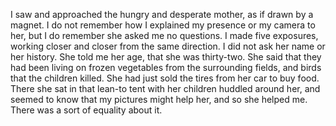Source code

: I saw and approached the hungry and desperate mother, as if drawn by a magnet. I do not remember how I explained my presence or my camera to her, but I do remember she asked me no questions. I made five exposures, working closer and closer from the same direction. I did not ask her name or her history. She told me her age, that she was thirty-two. She said that they had been living on frozen vegetables from the surrounding fields, and birds that the children killed. She had just sold the tires from her car to buy food. There she sat in that lean-to tent with her children huddled around her, and seemed to know that my pictures might help her, and so she helped me. There was a sort of equality about it.
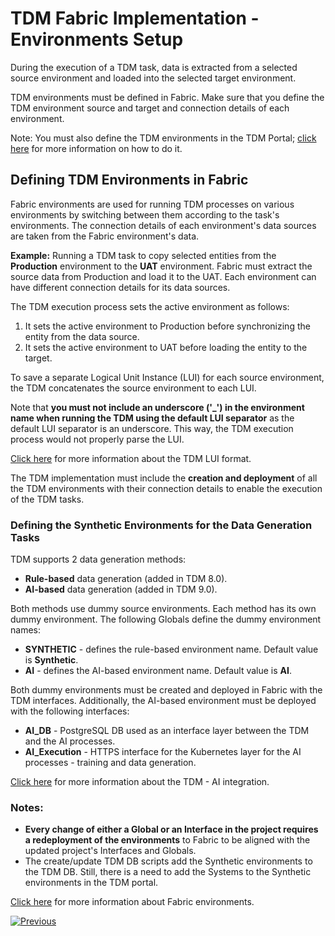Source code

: # TDM Fabric Implementation - Environments Setup

During the execution of a TDM task, data is extracted from a selected source environment and loaded into the selected target environment.

TDM environments must be defined in Fabric. Make sure that you define the TDM environment source and target and connection details of each environment. 

Note: You must also define the TDM environments in the TDM Portal; [click here](/articles/TDM/tdm_gui/07_tdm_gui_environment_overview.md) for more information on how to do it.  


## Defining TDM Environments in Fabric

Fabric environments are used for running TDM processes on various environments by switching between them according to the task's environments. The connection details of each environment's data sources are taken from the Fabric environment's data.

**Example:** Running a TDM task to copy selected entities from the **Production** environment to the **UAT** environment. Fabric must extract the source data from Production and load it to the UAT. Each environment can have different connection details for its data sources. 

The TDM execution process sets the active environment as follows:

   1. It sets the active environment to Production before synchronizing the entity from the data source.
   2. It sets the active environment to UAT before loading the entity to the target.

 To save a separate Logical Unit Instance (LUI) for each source environment, the TDM concatenates the source environment to each LUI.

Note that **you must not include an underscore ('_') in the environment name when running the TDM using the default LUI separator** as the default LUI separator is an underscore. This way, the TDM execution process would not properly parse the LUI.

 [Click here](01_tdm_set_instance_per_env_and_version.md) for more information about the TDM LUI format. 

The TDM implementation must include the **creation and deployment** of all the TDM environments with their connection details to enable the execution of the TDM tasks. 

### Defining the Synthetic Environments for the Data Generation Tasks

TDM supports 2 data generation methods:

- **Rule-based** data generation (added in TDM 8.0).
- **AI-based** data generation (added in TDM 9.0).

Both methods use dummy source environments. Each method has its own dummy environment. The following Globals define the dummy environment names:

- **SYNTHETIC** - defines the rule-based environment name. Default value is **Synthetic**.
- **AI** - defines the AI-based environment name. Default value is **AI**. 

Both dummy environments must be created and deployed in Fabric with the TDM interfaces. Additionally, the AI-based environment must be deployed with the following interfaces:

- **AI_DB** - PostgreSQL DB used as an interface layer between the TDM and the AI processes. 
- **AI_Execution** - HTTPS interface for the Kubernetes layer for the AI processes - training and data generation.

[Click here](17_tdm_ai_generation_implementation.md) for more information about the TDM - AI integration.  

### Notes:

- **Every change of either a Global or an Interface in the project requires a redeployment of the environments** to Fabric to be aligned with the updated project's Interfaces and Globals.
- The create/update TDM DB scripts add the Synthetic environments to the TDM DB. Still, there is a need to add the Systems to the Synthetic environments in the TDM portal.

[Click here](/articles/25_environments/02_create_new_environment.md) for more information about Fabric environments.

[![Previous](/articles/images/Previous.png)](16_tdm_data_generation_implementation.md)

++++++++++++++++++++

**EXERCISE AIM**
Output the data above verbatim, pictures excluded.

**SOLUTION**
Source code

: I saw and approached the hungry and desperate mother, as if drawn by a magnet. I do not remember how I explained my presence or my camera to her, but I do remember she asked me no questions. I made five exposures, working closer and closer from the same direction. I did not ask her name or her history. She told me her age, that she was thirty-two. She said that they had been living on frozen vegetables from the surrounding fields, and birds that the children killed. She had just sold the tires from her car to buy food. There she sat in that lean-to tent with her children huddled around her, and seemed to know that my pictures might help her, and so she helped me. There was a sort of equality about it.
Source code

: # TDM Fabric Implementation - Environments Setup

During the execution of a TDM task, data is extracted from a selected source environment and loaded into the selected target environment.

TDM environments must be defined in Fabric. Make sure that you define the TDM environment source and target and connection details of each environment. 

Note: You must also define the TDM environments in the TDM Portal; [click here](/articles/TDM/tdm_gui/07_tdm_gui_environment_overview.md) for more information on how to do it.  


## Defining TDM Environments in Fabric

Fabric environments are used for running TDM processes on various environments by switching between them according to the task's environments. The connection details of each environment's data sources are taken from the Fabric environment's data.

**Example:** Running a TDM task to copy selected entities from the **Production** environment to the **UAT** environment. Fabric must extract the source data from Production and load it to the UAT. Each environment can have different connection details for its data sources. 

The TDM execution process sets the active environment as follows:

   1. It sets the active environment to Production before synchronizing the entity from the data source.
   2. It sets the active environment to UAT before loading the entity to the target.

 To save a separate Logical Unit Instance (LUI) for each source environment, the TDM concatenates the source environment to each LUI.

Note that **you must not include an underscore ('_') in the environment name when running the TDM using the default LUI separator** as the default LUI separator is an underscore. This way, the TDM execution process would not properly parse the LUI.

 [Click here](01_tdm_set_instance_per_env_and_version.md) for more information about the TDM LUI format. 

The TDM implementation must include the **creation and deployment** of all the TDM environments with their connection details to enable the execution of the TDM tasks. 

### Defining the Synthetic Environments for the Data Generation Tasks

TDM supports 2 data generation methods:

- **Rule-based** data generation (added in TDM 8.0).
- **AI-based** data generation (added in TDM 9.0).

Both methods use dummy source environments. Each method has its own dummy environment. The following Globals define the dummy environment names:

- **SYNTHETIC** - defines the rule-based environment name. Default value is **Synthetic**.
- **AI** - defines the AI-based environment name. Default value is **AI**. 

Both dummy environments must be created and deployed in Fabric with the TDM interfaces. Additionally, the AI-based environment must be deployed with the following interfaces:

- **AI_DB** - PostgreSQL DB used as an interface layer between the TDM and the AI processes. 
- **AI_Execution** - HTTPS interface for the Kubernetes layer for the AI processes - training and data generation.

[Click here](17_tdm_ai_generation_implementation.md) for more information about the TDM - AI integration.  

### Notes:

- **Every change of either a Global or an Interface in the project requires a redeployment of the environments** to Fabric to be aligned with the updated project's Interfaces and Globals.
- The create/update TDM DB scripts add the Synthetic environments to the TDM DB. Still, there is a need to add the Systems to the Synthetic environments in the TDM portal.

[Click here](/articles/25_environments/02_create_new_environment.md) for more information about Fabric environments.

[![Previous](/articles/images/Previous.png)](16_tdm_data_generation_implementation.md)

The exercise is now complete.